Paddy McGill

Personal information
- Native name: Padraig Mac An Ghaill (Irish)
- Born: 1988 (age 37–38) Cushendall, County Antrim, Northern Ireland
- Height: 6 ft 1 in (185 cm)

Sport
- Sport: Hurling
- Position: Right corner-forward

Club
- Years: Club
- Ruairí Óg

Club titles
- Antrim titles: 4
- Ulster titles: 3

Inter-county
- Years: County
- 2006-: Antrim

Inter-county titles
- Ulster titles: 3
- All-Irelands: 0
- NHL: 0
- All Stars: 0

= Paddy McGill (hurler) =

Irish hurler

Patrick McGill (born 1988) is an Irish hurler who plays as a right corner-forward for the Antrim senior team.

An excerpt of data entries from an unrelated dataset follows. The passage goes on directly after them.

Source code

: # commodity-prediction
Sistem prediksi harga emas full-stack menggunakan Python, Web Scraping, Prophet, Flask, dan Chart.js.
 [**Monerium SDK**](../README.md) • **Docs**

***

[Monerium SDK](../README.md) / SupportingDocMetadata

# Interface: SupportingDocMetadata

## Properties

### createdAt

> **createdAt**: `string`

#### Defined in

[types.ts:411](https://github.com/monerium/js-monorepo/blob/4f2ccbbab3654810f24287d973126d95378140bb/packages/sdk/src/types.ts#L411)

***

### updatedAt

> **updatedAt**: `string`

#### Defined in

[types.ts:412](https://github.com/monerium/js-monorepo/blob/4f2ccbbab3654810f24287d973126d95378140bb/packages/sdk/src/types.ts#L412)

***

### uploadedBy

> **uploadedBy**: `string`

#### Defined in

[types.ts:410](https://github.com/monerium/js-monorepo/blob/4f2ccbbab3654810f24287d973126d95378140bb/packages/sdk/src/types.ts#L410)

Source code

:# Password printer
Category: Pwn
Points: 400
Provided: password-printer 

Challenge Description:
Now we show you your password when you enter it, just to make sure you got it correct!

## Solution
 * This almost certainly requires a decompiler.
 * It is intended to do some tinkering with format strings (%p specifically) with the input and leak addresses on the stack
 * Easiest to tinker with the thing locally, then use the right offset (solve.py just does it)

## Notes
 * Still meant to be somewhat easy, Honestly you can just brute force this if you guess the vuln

Born in Cushendall, County Antrim, McGill was introduced to hurling in his youth. He enjoyed some success at colleges level with St MacNissi's College while simultaneously enjoying championship successes at underage levels with the Ruairí Óg, Cushendall club. A three-time Ulster medal winner with the Cushendall senior team, McGill has also won four championship medals.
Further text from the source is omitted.